Este texto no es una coincidencia cool-trendy sobre diferentes locales de Barcelona “SuperBurguers Molones”, sino que aquí el que escribe es un burguer addict desde hace tiempo, desde antes de que muchos de vosotr@s tuvierais tetas o pelos en los huevos. Aquí el que escribe se pasaba las tardes de los viernes en el Pokin’s de plaza Calvo Sotelo (actual Francesc Macià), así que esto es fruto de escribir sobre una de mis pasiones, las hamburguesas.

 

El Urgell es un bar que hace esquina entre la calle Compte d’Urgell (de ahí el nombre) y la calle Roselló, cerca del Hospital Clínic. Has pasado mil veces por delante y no te has dado ni cuenta de que existe. Es uno de esos locales que entras y te acuerdas de él, ya que el olor a frito se impregna a ti.

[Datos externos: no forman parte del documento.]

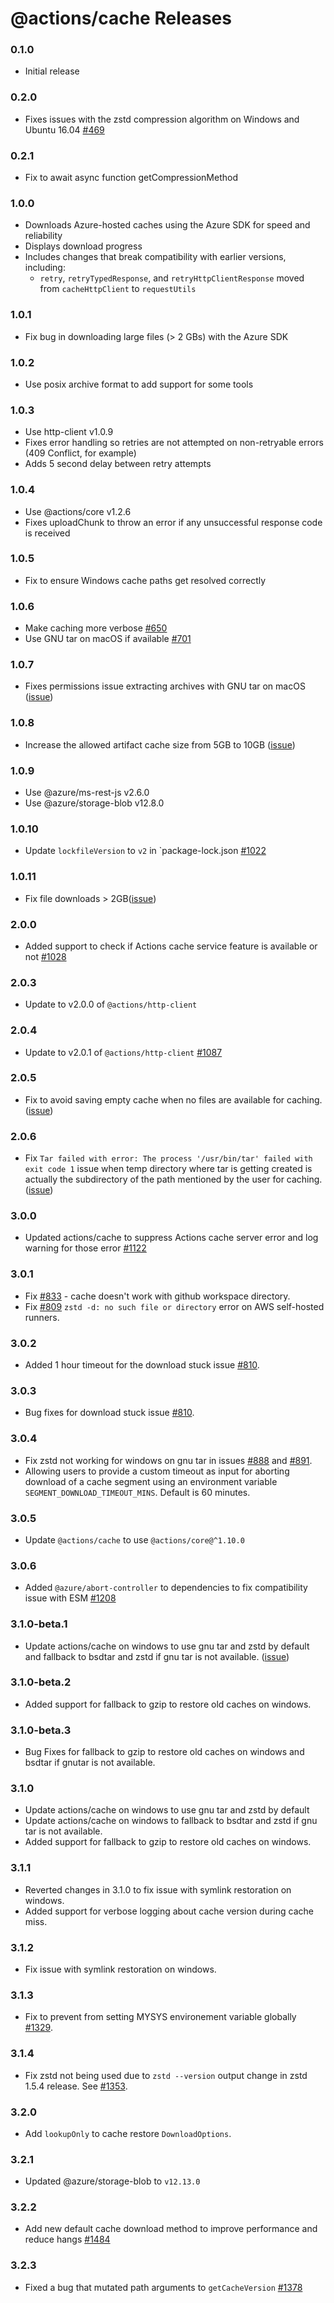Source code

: # @actions/cache Releases

### 0.1.0

- Initial release

### 0.2.0

- Fixes issues with the zstd compression algorithm on Windows and Ubuntu 16.04 [#469](https://github.com/actions/toolkit/pull/469)

### 0.2.1

- Fix to await async function getCompressionMethod

### 1.0.0

- Downloads Azure-hosted caches using the Azure SDK for speed and reliability
- Displays download progress
- Includes changes that break compatibility with earlier versions, including:
  - `retry`, `retryTypedResponse`, and `retryHttpClientResponse` moved from `cacheHttpClient` to `requestUtils`

### 1.0.1

- Fix bug in downloading large files (> 2 GBs) with the Azure SDK

### 1.0.2

- Use posix archive format to add support for some tools

### 1.0.3

- Use http-client v1.0.9
- Fixes error handling so retries are not attempted on non-retryable errors (409 Conflict, for example)
- Adds 5 second delay between retry attempts

### 1.0.4

- Use @actions/core v1.2.6
- Fixes uploadChunk to throw an error if any unsuccessful response code is received

### 1.0.5

- Fix to ensure Windows cache paths get resolved correctly

### 1.0.6

- Make caching more verbose [#650](https://github.com/actions/toolkit/pull/650)
- Use GNU tar on macOS if available [#701](https://github.com/actions/toolkit/pull/701)

### 1.0.7

- Fixes permissions issue extracting archives with GNU tar on macOS ([issue](https://github.com/actions/cache/issues/527))

### 1.0.8

- Increase the allowed artifact cache size from 5GB to 10GB ([issue](https://github.com/actions/cache/discussions/497))

### 1.0.9

- Use @azure/ms-rest-js v2.6.0
- Use @azure/storage-blob v12.8.0

### 1.0.10

- Update `lockfileVersion` to `v2` in `package-lock.json [#1022](https://github.com/actions/toolkit/pull/1022)

### 1.0.11

- Fix file downloads > 2GB([issue](https://github.com/actions/cache/issues/773))

### 2.0.0

- Added support to check if Actions cache service feature is available or not [#1028](https://github.com/actions/toolkit/pull/1028)

### 2.0.3

- Update to v2.0.0 of `@actions/http-client`

### 2.0.4

- Update to v2.0.1 of `@actions/http-client` [#1087](https://github.com/actions/toolkit/pull/1087)

### 2.0.5

- Fix to avoid saving empty cache when no files are available for caching. ([issue](https://github.com/actions/cache/issues/624))

### 2.0.6

- Fix `Tar failed with error: The process '/usr/bin/tar' failed with exit code 1` issue when temp directory where tar is getting created is actually the subdirectory of the path mentioned by the user for caching. ([issue](https://github.com/actions/cache/issues/689))

### 3.0.0

- Updated actions/cache to suppress Actions cache server error and log warning for those error  [#1122](https://github.com/actions/toolkit/pull/1122)

### 3.0.1

- Fix [#833](https://github.com/actions/cache/issues/833) - cache doesn't work with github workspace directory.
- Fix [#809](https://github.com/actions/cache/issues/809) `zstd -d: no such file or directory` error on AWS self-hosted runners.

### 3.0.2

- Added 1 hour timeout for the download stuck issue [#810](https://github.com/actions/cache/issues/810).

### 3.0.3

- Bug fixes for download stuck issue [#810](https://github.com/actions/cache/issues/810).

### 3.0.4

- Fix zstd not working for windows on gnu tar in issues [#888](https://github.com/actions/cache/issues/888) and [#891](https://github.com/actions/cache/issues/891).
- Allowing users to provide a custom timeout as input for aborting download of a cache segment using an environment variable `SEGMENT_DOWNLOAD_TIMEOUT_MINS`. Default is 60 minutes.

### 3.0.5

- Update `@actions/cache` to use `@actions/core@^1.10.0`

### 3.0.6

- Added `@azure/abort-controller` to dependencies to fix compatibility issue with ESM [#1208](https://github.com/actions/toolkit/issues/1208)

### 3.1.0-beta.1

- Update actions/cache on windows to use gnu tar and zstd by default and fallback to bsdtar and zstd if gnu tar is not available. ([issue](https://github.com/actions/cache/issues/984))

### 3.1.0-beta.2

- Added support for fallback to gzip to restore old caches on windows.

### 3.1.0-beta.3

- Bug Fixes for fallback to gzip to restore old caches on windows and bsdtar if gnutar is not available.

### 3.1.0

- Update actions/cache on windows to use gnu tar and zstd by default
- Update actions/cache on windows to fallback to bsdtar and zstd if gnu tar is not available.
- Added support for fallback to gzip to restore old caches on windows.

### 3.1.1

- Reverted changes in 3.1.0 to fix issue with symlink restoration on windows.
- Added support for verbose logging about cache version during cache miss.

### 3.1.2

- Fix issue with symlink restoration on windows.

### 3.1.3

- Fix to prevent from setting MYSYS environement variable globally [#1329](https://github.com/actions/toolkit/pull/1329).

### 3.1.4

- Fix zstd not being used due to `zstd --version` output change in zstd 1.5.4 release. See [#1353](https://github.com/actions/toolkit/pull/1353).

### 3.2.0

- Add `lookupOnly` to cache restore `DownloadOptions`.

### 3.2.1

- Updated @azure/storage-blob to `v12.13.0`

### 3.2.2

- Add new default cache download method to improve performance and reduce hangs [#1484](https://github.com/actions/toolkit/pull/1484)

### 3.2.3

- Fixed a bug that mutated path arguments to `getCacheVersion` [#1378](https://github.com/actions/toolkit/pull/1378)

Primera recomendación, consume en la terraza. A no ser que te mole la fritanga. Segunda recomendación, el personal son tres elementos a cada cual más particular. El jefe, que se encarga de la plancha, seco como una mojama, no intentes interactuar con él, es imposible: es el máster de la plancha y de las patatas, no lo despistes. El camarero joven tiene la jodida manía, él y el camarero old school, de llamarte “niño”, y esto me repatea, sinceramente.

 

Seguimos. La especialidad del Urgell son desde mi punto de vista, las patatas fritas y las hamburguesas. Puedes comer una Hamburguesa Urgell o una Doble Urgell, (muy, muy originales con el naming, como puedes ver) por unos 6,50 euros + bebida, 2 euros, es decir por 10-12 euros, comes bien. El secreto de las burguers está en dos aspectos: la calidad de la carne y el pan. Aparte lógicamente del aderezo, lechuga, tomate, etc., pero eso varía porque cada un@ ponemos lo que queremos. En el Urgell la carne tiene una textura diferente, mucho más suelta; otras hamburguesas son como auténticos ladrillos o se te desmontan y acabas chorreando por todos lados. La hamburguesa no debe comerse con cuchillo y tenedor, no me jodas.

 

Si las hamburguesas son buenas, lo que también es espectacular del Urgell son las patatas fritas, con mayúsculas. Os escribe una persona que ha cenado durante 25 años cada noche patatas fritas con huevos, podría impartir un seminario. Las patatas del Urgell son del tipo Kennebec, la más común en Galicia, es la clásica patata blanca. El corte en el Urgell es perfecto, tienen un tamaño, pequeño, que hace que en pocos minutos estén fritas en la justa medida, hechas por dentro, crujientes por fuera, pero sin estar excesivamente fritas. Al freírlas se sacan en el momento exacto para que mientras se “aderezan” se acaben de cocer por dentro. Las sirven directamente con mayonesa, algo que prefiero, también, pero eso entiendo que es cuestión de gustos.

 

El resto del surtido de productos del Urgell lo puedes encontrar en muchos otros frankfurts y similares de la ciudad, frankfurts variopintos y demás.